Posted: Jun 17, 2010 1:13 am
by Jakov
Very good essay. :)

I have noticed during my time of studying physics that certain theories actually seem to become part of my common sense and intuition.
For example when students are first introduced to Newton's laws, they are often shown an experiment where you place a buggy on an air rail which greatly reduces the friction. When you give the buggy a little push, and have rubber bands at each end to act as reflectors, the buggy can continue in motion for a very long time. When I first saw it many years ago it destroyed my common sense notion that when you push that buggy it would stop eventually, almost as though rest was the 'natural state' of any body. But now it seem equally common sensual to me that without friction, a body in motion will continue forever.

If you as a scientist have common sense on your side it helps massively. One example would be studying the common states of matter, solids, liquids and gases. Humans have a lot of contact with those and it helped us build good theories with them very early in our scientific enlightenment. However plasma physics is much harder because we never come across plasma and it hasn't been built into our common sense. There's nothing intrinsicly special about plasma, its just another state of matter which happens to almost never exist on earth.
PS. a flame is plasma, can you use your common sense to 'feel' how a flame will behave? Its much harder then trying to guess how water or rocks behave.
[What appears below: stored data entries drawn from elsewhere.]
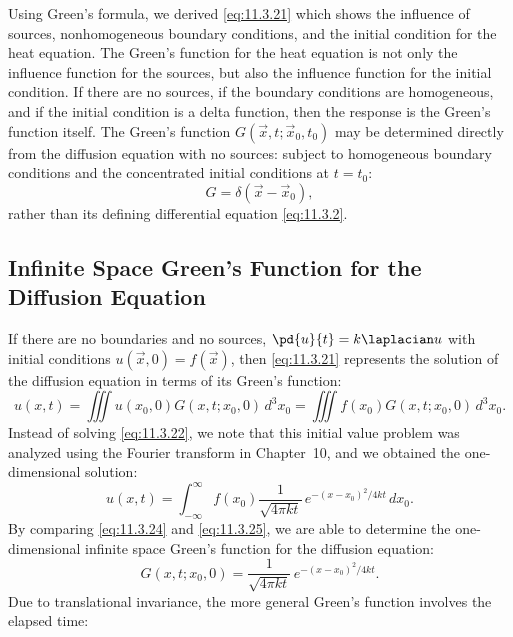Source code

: Using Green's formula, we derived \eqref{eq:11.3.21} which shows the influence of sources, nonhomogeneous boundary conditions, and the initial condition for the heat equation.  The Green's function for the heat equation is not only the influence function for the sources, but also the influence function for the initial condition.  If there are no sources, if the boundary conditions are homogeneous, and if the initial condition is a delta function, then the response is the Green's function itself.  The Green's function $G(\vec{x},t;\vec{x}_0,t_0)$ may be determined directly from the diffusion equation with no sources:
subject to homogeneous boundary conditions and the concentrated initial conditions at $t = t_0$:
\begin{equation}
\label{eq:11.3.23}
G = \delta(\vec{x} - \vec{x}_0),
\end{equation}
rather than its defining differential equation \eqref{eq:11.3.2}.

\subsection{Infinite Space Green's Function for the Diffusion Equation}
\label{subsec:inf-space-greens-heat}

If there are no boundaries and no sources, $\pd{u}{t} = k\laplacian u$ with initial conditions $u(\vec{x},0) = f(\vec{x})$, then \eqref{eq:11.3.21} represents the solution of the diffusion equation in terms of its Green's function:
\begin{equation}
\label{eq:11.3.24}
u(x,t) = \iiint u(x_0,0)G(x,t;x_0,0)\,d^3x_0 = \iiint f(x_0)G(x,t;x_0,0)\,d^3x_0.
\end{equation}
Instead of solving \eqref{eq:11.3.22}, we note that this initial value problem was analyzed using the Fourier transform in Chapter~10, and we obtained the one-dimensional solution:
\begin{equation}
\label{eq:11.3.25}
u(x,t) = \int_{-\infty}^{\infty} f(x_0)\frac{1}{\sqrt{4\pi k t}}\,e^{-(x-x_0)^2/4kt}\,dx_0.
\end{equation}
By comparing \eqref{eq:11.3.24} and \eqref{eq:11.3.25}, we are able to determine the one-dimensional infinite space Green's function for the diffusion equation:
\begin{equation}
\label{eq:11.3.26}
G(x,t;x_0,0) = \frac{1}{\sqrt{4\pi kt}}\,e^{-(x-x_0)^2/4kt}.
\end{equation}
Due to translational invariance, the more general Green's function involves the elapsed time:

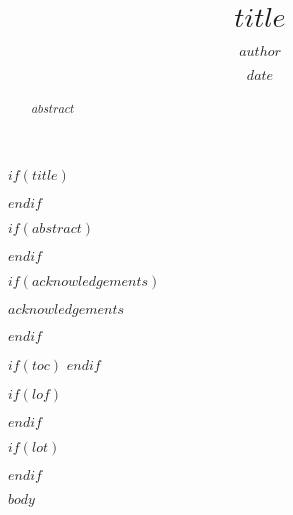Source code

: \documentclass[12pt,phd,a4paper,twoside]{ucl_thesis}
\title{$title$}
\author{$author$}
\date{$date$}
\begin{document}

  $if(title)$
    \maketitle
  $endif$

\makedeclaration

  $if(abstract)$
    \begin{abstract}
      $abstract$
    \end{abstract}
  $endif$

  $if(acknowledgements)$
    \begin{acknowledgements}
      $acknowledgements$
    \end{acknowledgements}
  $endif$

  $if(toc)$
    \hypersetup{linkcolor=$if(toccolor)$$toccolor$$else$black$endif$}
   \setcounter{tocdepth}{2} 
    \tableofcontents
  $endif$

 $if(lof)$
    \listoffigures
  $endif$

  $if(lot)$
    \listoftables
  $endif$



  $body$


\end{document}
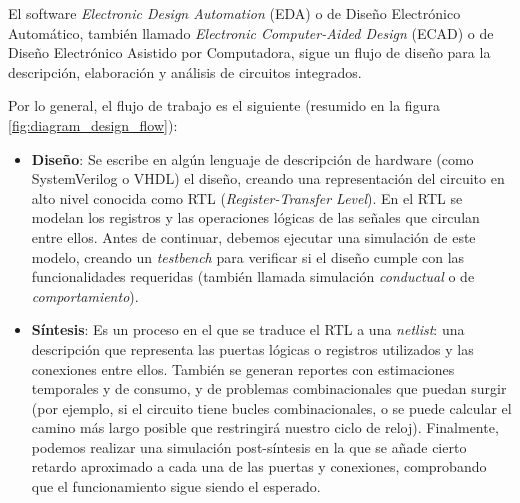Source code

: El software \textit{Electronic Design Automation} (EDA) o de Diseño Electrónico Automático, también llamado \textit{Electronic Computer-Aided Design} (ECAD) o de Diseño Electrónico Asistido por Computadora, sigue un flujo de diseño para la descripción, elaboración y análisis de circuitos integrados.

Por lo general, el flujo de trabajo es el siguiente (resumido en la figura \ref{fig:diagram_design_flow}):
\begin{itemize}
    \item \textbf{Diseño}: Se escribe en algún lenguaje de descripción de hardware (como SystemVerilog o VHDL) el diseño, creando una representación del circuito en alto nivel conocida como RTL (\textit{Register-Transfer Level}). En el RTL se modelan los registros y las operaciones lógicas de las señales que circulan entre ellos.
    Antes de continuar, debemos ejecutar una simulación de este modelo, creando un \textit{testbench} para verificar si el diseño cumple con las funcionalidades requeridas (también llamada simulación \textit{conductual} o de \textit{comportamiento}).
    \item \textbf{Síntesis}: Es un proceso en el que se traduce el RTL a una \textit{netlist}: una descripción que representa las puertas lógicas o registros utilizados y las conexiones entre ellos. 
    También se generan reportes con estimaciones temporales y de consumo, y de problemas combinacionales que puedan surgir (por ejemplo, si el circuito tiene bucles combinacionales, o se puede calcular el camino más largo posible que restringirá nuestro ciclo de reloj). 
    Finalmente, podemos realizar una simulación post-síntesis en la que se añade cierto retardo aproximado a cada una de las puertas y conexiones, comprobando que el funcionamiento sigue siendo el esperado.

\end{itemize}
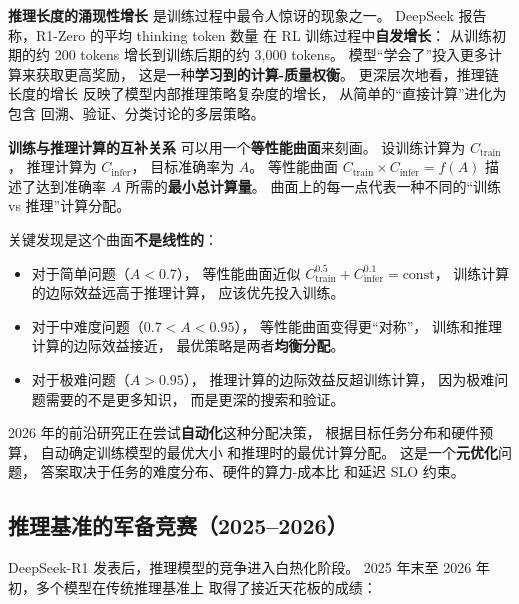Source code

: \textbf{推理长度的涌现性增长}
是训练过程中最令人惊讶的现象之一。
DeepSeek 报告称，R1-Zero 的平均 thinking token 数量
在 RL 训练过程中\textbf{自发增长}：
从训练初期的约 200 tokens
增长到训练后期的约 3,000 tokens。
模型“学会了”投入更多计算来获取更高奖励，
这是一种\textbf{学习到的计算-质量权衡}。
更深层次地看，推理链长度的增长
反映了模型内部推理策略复杂度的增长，
从简单的“直接计算”进化为包含
回溯、验证、分类讨论的多层策略。

\textbf{训练与推理计算的互补关系}
可以用一个\textbf{等性能曲面}来刻画。
设训练计算为 $C_{\text{train}}$，
推理计算为 $C_{\text{infer}}$，
目标准确率为 $A$。
等性能曲面 $C_{\text{train}} \times C_{\text{infer}} = f(A)$
描述了达到准确率 $A$ 所需的\textbf{最小总计算量}。
曲面上的每一点代表一种不同的“训练 vs 推理”计算分配。

关键发现是这个曲面\textbf{不是线性的}：
\begin{itemize}[noitemsep]
  \item 对于简单问题（$A < 0.7$），
        等性能曲面近似 $C_{\text{train}}^{0.5} + C_{\text{infer}}^{0.1} = \text{const}$，
        训练计算的边际效益远高于推理计算，
        应该优先投入训练。
  \item 对于中难度问题（$0.7 < A < 0.95$），
        等性能曲面变得更“对称”，
        训练和推理计算的边际效益接近，
        最优策略是两者\textbf{均衡分配}。
  \item 对于极难问题（$A > 0.95$），
        推理计算的边际效益反超训练计算，
        因为极难问题需要的不是更多知识，
        而是更深的搜索和验证。
\end{itemize}

2026 年的前沿研究正在尝试\textbf{自动化}这种分配决策，
根据目标任务分布和硬件预算，
自动确定训练模型的最优大小
和推理时的最优计算分配。
这是一个\textbf{元优化}问题，
答案取决于任务的难度分布、硬件的算力-成本比
和延迟 SLO 约束。

\subsection{推理基准的军备竞赛（2025--2026）}

DeepSeek-R1 发表后，推理模型的竞争进入白热化阶段。
2025 年末至 2026 年初，多个模型在传统推理基准上
取得了接近天花板的成绩：


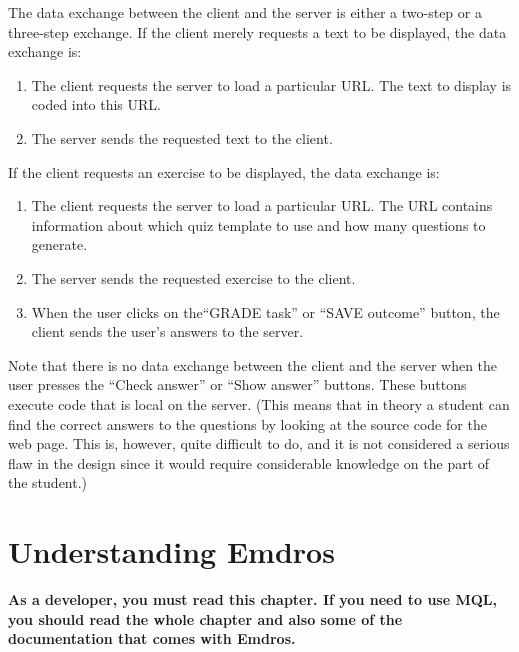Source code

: \documentclass[11pt,oneside,a4paper]{memoir}
\begin{document}
The data exchange between the client and the server is either a two-step or a three-step exchange.
If the client merely requests a text to be displayed, the data exchange is:

\begin{enumerate}
\item The client requests the server to load a particular URL. The text to display is coded into
  this URL.
\item The server sends the requested text to the client.
\end{enumerate}

If the client requests an exercise to be displayed, the data exchange is:

\begin{enumerate}
\item The client requests the server to load a particular URL. The URL contains information about which
  quiz template to use and how many questions to generate.
\item The server sends the requested exercise to the client.
\item When the user clicks on the``GRADE task''%
   or ``SAVE
  outcome'' button, the client sends the user's
  answers to the server.
\end{enumerate}

Note that there is no data exchange between the client and the server when the user presses the
``Check answer'' or ``Show answer''%
buttons. These buttons execute code that is local on the server. (This means that in theory a
student can find the correct answers to the questions by looking at the source code for the web
page. This is, however, quite difficult to do, and it is not considered a serious flaw in the design
since it would require considerable knowledge on the part of the student.)


\chapter{Understanding Emdros}\label{chap-emdros-use}

\textbf{As a developer, you must read this chapter. If you need to use MQL, you should read the
  whole chapter and also some of the documentation that comes with Emdros.}
\end{document}
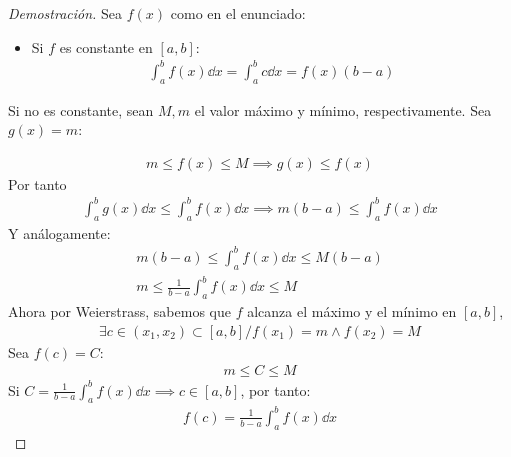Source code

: \documentclass{article}
\begin{document}
\begin{proof}[Demostración]
    Sea $f(x)$ como en el enunciado:
    \begin{itemize}
        \item Si $f$ es constante en $[a,b]$:
        \begin{equation}
            \begin{split}
                \int _{a}^b f(x) \dd{x} = \int _{a}^b c \dd{x} = f(x)(b-a)
            \end{split}
        \end{equation}
    \end{itemize}
    \item Si no es constante, sean $M,m$ el valor máximo y mínimo, respectivamente. Sea $g(x) = m$:
    \item \begin{equation}
        \begin{split}
            m \leq f(x) \leq M \implies g(x) \leq f(x)
        \end{split}
    \end{equation}
    Por tanto
    \begin{equation}
        \begin{split}
            \int _{a}^b g(x) \dd{x} \leq \int _{a}^b f(x) \dd{x} \implies m(b-a) \leq \int _{a}^b f(x) \dd{x}
        \end{split}
    \end{equation}
    Y análogamente:
    \begin{equation}
        \begin{split}
            m(b-a) \leq \int _{a}^b f(x) \dd{x} \leq M(b-a)\\
            m \leq \frac{1}{b-a} \int _{a}^b f(x) \dd{x} \leq M
        \end{split}
    \end{equation}
    Ahora por Weierstrass, sabemos que $f$ alcanza el máximo y el mínimo en $[a,b]$,
    \begin{equation}
        \begin{split}
            \exists c \in (x_{1},x_{2}) \subset [a,b] / f(x_{1})=m \wedge f(x_{2})=M
        \end{split}
    \end{equation}
    Sea $f(c)=C$:
    \begin{equation}
        \begin{split}
            m \leq C \leq M
        \end{split}
    \end{equation}
    Si $C= \frac{1}{b-a} \int _{a}^b f(x) \dd{x} \implies  c \in [a,b]$, por tanto:
    \begin{equation}
        \begin{split}
            f(c)= \frac{1}{b-a} \int _{a}^b f(x) \dd{x}
        \end{split}
    \end{equation}

\end{proof}
\end{document}
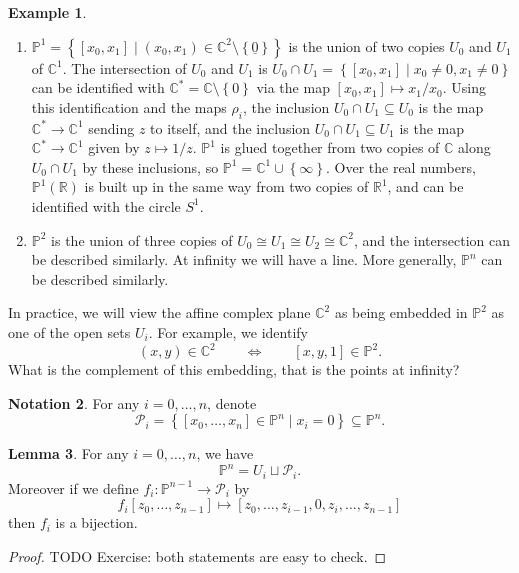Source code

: \documentclass{article}
\newcommand{\R}{\mathbb{R}}
\newcommand{\C}{\mathbb{C}}
\renewcommand{\P}{\mathbb{P}}
\newcommand{\rb}[1]{\left( #1 \right)}
\renewcommand{\sb}[1]{\left[ #1 \right]}
\newcommand{\cb}[1]{\left\{ #1 \right\}}
\theoremstyle{definition}\newtheorem{definition}{Definition}[section]
\theoremstyle{definition}\newtheorem{notation}[definition]{Notation}
\theoremstyle{definition}\newtheorem{remark}[definition]{Remark}
\theoremstyle{definition}\newtheorem{example}[definition]{Example}
\theoremstyle{definition}\newtheorem{fact}{Fact}
\theoremstyle{definition}\newtheorem{exercise}{Exercise}
\newtheorem{lemma}[definition]{Lemma}
\begin{document}
\begin{example}
\hfill
\begin{enumerate}
\item $ \P^1 = \cb{\sb{x_0, x_1} \mid \rb{x_0, x_1} \in \C^2 \setminus \cb{\underline{0}}} $ is the union of two copies $ U_0 $ and $ U_1 $ of $ \C^1 $. The intersection of $ U_0 $ and $ U_1 $ is $ U_0 \cap U_1 = \cb{\sb{x_0, x_1} \mid x_0 \ne 0, x_1 \ne 0} $ can be identified with $ \C^* = \C \setminus \cb{0} $ via the map $ \sb{x_0, x_1} \mapsto x_1 / x_0 $. Using this identification and the maps $ \rho_i $, the inclusion $ U_0 \cap U_1 \subseteq U_0 $ is the map $ \C^* \to \C^1 $ sending $ z $ to itself, and the inclusion $ U_0 \cap U_1 \subseteq U_1 $ is the map $ \C^* \to \C^1 $ given by $ z \mapsto 1 / z $. $ \P^1 $ is glued together from two copies of $ \C $ along $ U_0 \cap U_1 $ by these inclusions, so $ \P^1 = \C^1 \cup \cb{\infty} $. Over the real numbers, $ \P^1\rb{\R} $ is built up in the same way from two copies of $ \R^1 $, and can be identified with the circle $ S^1 $.
\item $ \P^2 $ is the union of three copies of $ U_0 \cong U_1 \cong U_2 \cong \C^2 $, and the intersection can be described similarly. At infinity we will have a line. More generally, $ \P^n $ can be described similarly.
\end{enumerate}
\end{example}

In practice, we will view the affine complex plane $ \C^2 $ as being embedded in $ \P^2 $ as one of the open sets $ U_i $. For example, we identify
$$ \rb{x, y} \in \C^2 \qquad \iff \qquad \sb{x, y, 1} \in \P^2. $$
What is the complement of this embedding, that is the points at infinity?

\begin{notation}
For any $ i = 0, \dots, n $, denote
$$ \mathcal{P}_i = \cb{\sb{x_0, \dots, x_n} \in \P^n \mid x_i = 0} \subseteq \P^n. $$
\end{notation}

\begin{lemma}
\label{lem:3.13}
For any $ i = 0, \dots, n $, we have
$$ \P^n = U_i \sqcup \mathcal{P}_i. $$
Moreover if we define $ f_i : \P^{n - 1} \to \mathcal{P}_i $ by
$$ f_i\sb{z_0, \dots, z_{n - 1}} \mapsto \sb{z_0, \dots, z_{i - 1}, 0, z_i, \dots, z_{n - 1}} $$
then $ f_i $ is a bijection.
\end{lemma}

\begin{proof}
TODO Exercise: both statements are easy to check.
\end{proof}
\end{document}
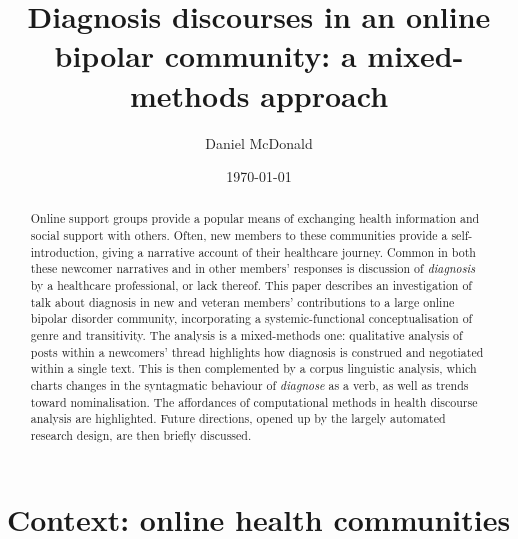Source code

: \documentclass{article}
\author{Daniel McDonald}
\date{\today}
\title{Diagnosis discourses in an online bipolar community: a mixed-methods approach}
\begin{document}
\maketitle


\begin{abstract}
Online support groups provide a popular means of exchanging health information and social support with others. Often, new members to these communities provide a self-introduction, giving a narrative account of their healthcare journey. Common in both these newcomer narratives and in other members' responses is discussion of \emph{diagnosis} by a healthcare professional, or lack thereof. This paper describes an investigation of talk about diagnosis in new and veteran members' contributions to a large online bipolar disorder community, incorporating a systemic-functional conceptualisation of genre and transitivity. The analysis is a mixed-methods one: qualitative analysis of posts within a newcomers' thread highlights how diagnosis is construed and negotiated within a single text. This is then complemented by a corpus linguistic analysis, which charts changes in the syntagmatic behaviour of \emph{diagnose} as a verb, as well as trends toward nominalisation. The affordances of computational methods in health discourse analysis are highlighted. Future directions, opened up by the largely automated research design, are then briefly discussed.
\end{abstract}

\section{Context: online health communities}
\end{document}
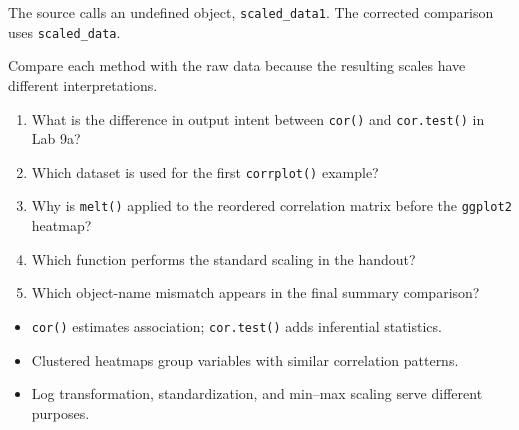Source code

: \begin{pitfall}
The source calls an undefined object, \texttt{scaled\_data1}. The corrected comparison uses \texttt{scaled\_data}.
\end{pitfall}

\begin{dsfigure}
\end{dsfigure}

Compare each method with the raw data because the resulting scales have different interpretations.

\begin{quickcheck}
\begin{enumerate}
  \item What is the difference in output intent between \texttt{cor()} and \texttt{cor.test()} in Lab 9a?
  \item Which dataset is used for the first \texttt{corrplot()} example?
  \item Why is \texttt{melt()} applied to the reordered correlation matrix before the \texttt{ggplot2} heatmap?
  \item Which function performs the standard scaling in the handout?
  \item Which object-name mismatch appears in the final summary comparison?
\end{enumerate}
\end{quickcheck}

\begin{chapterrecap}
\begin{itemize}
  \item \texttt{cor()} estimates association; \texttt{cor.test()} adds inferential statistics.
  \item Clustered heatmaps group variables with similar correlation patterns.
  \item Log transformation, standardization, and min--max scaling serve different purposes.
\end{itemize}
\end{chapterrecap}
It can't be denied that the conclusions of science often go against what people subjectively feel is common sense. Sometimes creationists have offered this as a retort against evolution so I've had to bring up the discoveries of special relativity, the heliocentric solar system, super-fluidity of helium, atomic theory saying that everything we see is mostly empty space and light giving you a recoil when it hits you to show that common sense isn't a good guide to how the universe works.

How can we sometimes bring up science going against common sense but later say science is an extension of common sense. It sounds superficially unconvincing.